Con un estilo caracterizado por su rigurosidad y profundidad, Maristain se convirtió en una figura emblemática del análisis cultural, tanto en Argentina como en México. Antes de establecerse en México, dirigió publicaciones en su país natal y ocupó cargos en revistas especializadas, además de colaborar en medios como Pulse y Día Siete. Asimismo, estuvo al frente de la edición mexicana de Playboy y fue editora en medios como El Universal y SinEmbargo, consolidando su influencia en la difusión de contenidos culturales.
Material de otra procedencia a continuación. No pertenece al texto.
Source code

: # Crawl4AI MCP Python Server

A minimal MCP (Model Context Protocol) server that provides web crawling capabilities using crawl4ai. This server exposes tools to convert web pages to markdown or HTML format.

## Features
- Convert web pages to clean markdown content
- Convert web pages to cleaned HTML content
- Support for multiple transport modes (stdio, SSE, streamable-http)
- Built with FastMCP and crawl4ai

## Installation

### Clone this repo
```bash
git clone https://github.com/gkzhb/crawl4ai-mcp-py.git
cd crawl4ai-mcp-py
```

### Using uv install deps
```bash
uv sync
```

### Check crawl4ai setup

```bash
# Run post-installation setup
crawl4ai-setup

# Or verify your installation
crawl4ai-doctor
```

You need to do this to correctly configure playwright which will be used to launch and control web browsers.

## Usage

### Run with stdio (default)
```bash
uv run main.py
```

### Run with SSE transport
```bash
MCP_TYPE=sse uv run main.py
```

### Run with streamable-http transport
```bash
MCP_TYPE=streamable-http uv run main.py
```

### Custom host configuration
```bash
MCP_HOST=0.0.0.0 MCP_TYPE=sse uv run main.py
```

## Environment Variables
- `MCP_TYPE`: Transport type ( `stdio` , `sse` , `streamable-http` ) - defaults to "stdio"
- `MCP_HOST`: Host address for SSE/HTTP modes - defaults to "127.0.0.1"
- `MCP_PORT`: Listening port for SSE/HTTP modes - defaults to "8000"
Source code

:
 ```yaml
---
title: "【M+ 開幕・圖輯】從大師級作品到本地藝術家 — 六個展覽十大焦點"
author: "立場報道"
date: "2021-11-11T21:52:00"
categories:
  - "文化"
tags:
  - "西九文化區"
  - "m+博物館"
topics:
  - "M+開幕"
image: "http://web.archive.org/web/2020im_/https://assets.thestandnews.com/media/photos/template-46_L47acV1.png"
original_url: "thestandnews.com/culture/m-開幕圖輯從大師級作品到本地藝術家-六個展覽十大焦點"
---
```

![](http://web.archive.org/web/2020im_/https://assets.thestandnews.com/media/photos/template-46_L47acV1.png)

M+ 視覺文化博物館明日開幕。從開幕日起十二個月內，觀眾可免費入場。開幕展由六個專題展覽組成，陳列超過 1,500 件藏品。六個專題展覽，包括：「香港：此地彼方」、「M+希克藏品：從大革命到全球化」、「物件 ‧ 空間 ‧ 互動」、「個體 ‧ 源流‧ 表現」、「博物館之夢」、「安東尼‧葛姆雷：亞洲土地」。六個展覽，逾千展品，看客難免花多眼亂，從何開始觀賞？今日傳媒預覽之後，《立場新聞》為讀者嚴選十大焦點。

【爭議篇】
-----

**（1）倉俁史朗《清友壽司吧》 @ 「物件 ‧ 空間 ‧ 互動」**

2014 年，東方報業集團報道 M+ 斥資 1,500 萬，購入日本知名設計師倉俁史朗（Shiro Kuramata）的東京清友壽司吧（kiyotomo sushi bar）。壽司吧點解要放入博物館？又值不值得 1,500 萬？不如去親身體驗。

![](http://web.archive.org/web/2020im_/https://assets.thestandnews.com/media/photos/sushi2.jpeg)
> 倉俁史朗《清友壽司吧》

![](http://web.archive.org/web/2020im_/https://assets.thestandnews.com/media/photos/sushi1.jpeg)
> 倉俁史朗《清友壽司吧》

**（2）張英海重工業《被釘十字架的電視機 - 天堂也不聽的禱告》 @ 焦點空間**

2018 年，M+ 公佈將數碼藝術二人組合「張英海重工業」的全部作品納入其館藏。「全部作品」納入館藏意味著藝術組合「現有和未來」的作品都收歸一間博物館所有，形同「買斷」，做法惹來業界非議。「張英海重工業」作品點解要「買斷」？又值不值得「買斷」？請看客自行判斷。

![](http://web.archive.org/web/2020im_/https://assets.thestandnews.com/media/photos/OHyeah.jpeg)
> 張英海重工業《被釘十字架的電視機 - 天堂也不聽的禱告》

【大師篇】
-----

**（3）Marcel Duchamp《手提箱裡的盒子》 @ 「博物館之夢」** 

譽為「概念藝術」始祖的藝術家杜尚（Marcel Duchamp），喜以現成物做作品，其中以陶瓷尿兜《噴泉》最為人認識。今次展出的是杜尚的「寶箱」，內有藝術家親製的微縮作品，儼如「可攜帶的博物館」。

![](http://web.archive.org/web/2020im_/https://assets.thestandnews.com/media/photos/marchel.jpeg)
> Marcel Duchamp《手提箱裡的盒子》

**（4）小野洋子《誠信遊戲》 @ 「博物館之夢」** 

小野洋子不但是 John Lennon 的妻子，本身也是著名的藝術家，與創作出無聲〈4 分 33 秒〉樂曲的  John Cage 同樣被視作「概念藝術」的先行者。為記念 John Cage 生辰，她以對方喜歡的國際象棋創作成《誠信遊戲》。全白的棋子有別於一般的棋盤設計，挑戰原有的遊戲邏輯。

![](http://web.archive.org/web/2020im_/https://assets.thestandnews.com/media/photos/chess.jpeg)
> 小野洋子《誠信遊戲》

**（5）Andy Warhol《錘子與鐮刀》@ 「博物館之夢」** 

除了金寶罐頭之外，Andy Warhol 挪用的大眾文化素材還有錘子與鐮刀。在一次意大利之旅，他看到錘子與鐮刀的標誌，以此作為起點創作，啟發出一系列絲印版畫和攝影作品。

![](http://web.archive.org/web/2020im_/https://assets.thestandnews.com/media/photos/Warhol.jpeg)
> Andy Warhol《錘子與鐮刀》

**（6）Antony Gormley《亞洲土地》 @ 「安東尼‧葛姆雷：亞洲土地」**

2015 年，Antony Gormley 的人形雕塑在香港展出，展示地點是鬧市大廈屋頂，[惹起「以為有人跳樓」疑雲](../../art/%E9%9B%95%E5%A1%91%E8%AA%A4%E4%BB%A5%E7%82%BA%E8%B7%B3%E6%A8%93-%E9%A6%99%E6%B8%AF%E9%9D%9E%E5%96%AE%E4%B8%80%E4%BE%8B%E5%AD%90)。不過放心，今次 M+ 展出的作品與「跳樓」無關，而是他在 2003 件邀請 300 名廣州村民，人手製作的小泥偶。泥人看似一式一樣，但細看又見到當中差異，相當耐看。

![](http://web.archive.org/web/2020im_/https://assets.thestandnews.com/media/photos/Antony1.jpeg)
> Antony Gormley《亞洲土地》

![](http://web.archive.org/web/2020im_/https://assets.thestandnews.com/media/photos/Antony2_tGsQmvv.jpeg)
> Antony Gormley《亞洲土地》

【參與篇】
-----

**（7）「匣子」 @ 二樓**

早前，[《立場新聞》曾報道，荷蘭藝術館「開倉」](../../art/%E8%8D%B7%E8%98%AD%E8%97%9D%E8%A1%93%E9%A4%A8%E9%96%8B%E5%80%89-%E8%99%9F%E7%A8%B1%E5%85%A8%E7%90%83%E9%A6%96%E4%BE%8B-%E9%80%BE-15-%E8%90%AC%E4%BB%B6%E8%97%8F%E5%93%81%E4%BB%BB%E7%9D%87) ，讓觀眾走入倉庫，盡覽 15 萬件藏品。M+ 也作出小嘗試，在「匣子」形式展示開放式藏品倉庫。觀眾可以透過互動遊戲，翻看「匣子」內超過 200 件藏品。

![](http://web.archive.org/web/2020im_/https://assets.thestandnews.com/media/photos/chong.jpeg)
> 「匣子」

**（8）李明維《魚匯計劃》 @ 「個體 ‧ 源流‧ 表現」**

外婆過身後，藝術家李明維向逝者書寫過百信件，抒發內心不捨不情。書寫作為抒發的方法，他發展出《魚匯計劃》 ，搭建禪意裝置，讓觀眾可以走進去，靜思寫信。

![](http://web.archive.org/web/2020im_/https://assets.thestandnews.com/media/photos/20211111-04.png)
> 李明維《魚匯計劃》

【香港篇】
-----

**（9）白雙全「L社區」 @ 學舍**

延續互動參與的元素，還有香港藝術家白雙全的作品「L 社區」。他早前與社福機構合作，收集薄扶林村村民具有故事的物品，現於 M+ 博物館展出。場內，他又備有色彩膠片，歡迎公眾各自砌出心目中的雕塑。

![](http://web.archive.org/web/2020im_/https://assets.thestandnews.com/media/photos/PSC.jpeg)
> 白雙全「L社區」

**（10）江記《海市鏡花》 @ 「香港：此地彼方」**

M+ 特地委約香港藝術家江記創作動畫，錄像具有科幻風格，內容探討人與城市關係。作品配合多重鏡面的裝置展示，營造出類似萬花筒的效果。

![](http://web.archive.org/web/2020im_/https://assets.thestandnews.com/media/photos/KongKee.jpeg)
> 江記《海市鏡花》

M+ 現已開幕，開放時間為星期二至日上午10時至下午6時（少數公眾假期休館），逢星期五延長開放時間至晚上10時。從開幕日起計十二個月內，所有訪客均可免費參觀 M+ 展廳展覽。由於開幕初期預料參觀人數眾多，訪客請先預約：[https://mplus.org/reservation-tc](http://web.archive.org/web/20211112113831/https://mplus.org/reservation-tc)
Su obra literaria abarca ensayos, crónicas y poesía, destacando títulos como “El hijo de míster playa” y “Leeré hasta mi muerte”, reflejo de su pasión por los libros y la narrativa. La reciente publicación de su ensayo sobre su amor por la lectura y la cultura fue presentada en la pasada Feria Internacional del Libro de Guadalajara, donde expresó su deseo de recorrer México con esa obra.
Además, su liderazgo en entrevistas y análisis profundos hacía de ella una de las periodistas más reconocidas en México, con una carrera que también incluyó la dirección de la revista Puntos y Comas y la fundación del portal SinEmbargo. La noticia de su fallecimiento fue confirmada por la misma FIL de Guadalajara, que expresó su tristeza por la pérdida de una figura clave en la promoción cultural en la región.
La influencia de Maristain trasciende su labor periodística, pues sus publicaciones y entrevistas contribuyeron a posicionar a figuras literarias como Roberto Bolaño y otros autores internacionales, promoviendo el debate y el conocimiento en el ámbito cultural. Su pasión por la música y el fútbol también formaron parte integral de su percepción y análisis del mundo que la rodeaba.
La pérdida de Mónica Maristain significa una profunda ausencia en un periodismo que valoraba la reflexión, la crítica y la difusión auténtica de la cultura, consolidándose como una de las voces más respetadas en la escena cultural latinoamericana.
En un contexto donde el periodismo cultural enfrenta desafíos por los cambios tecnológicos y económicos, la trayectoria de Maristain recuerda la importancia de un análisis profundo y crítico para entender el papel del arte y la literatura en la sociedad.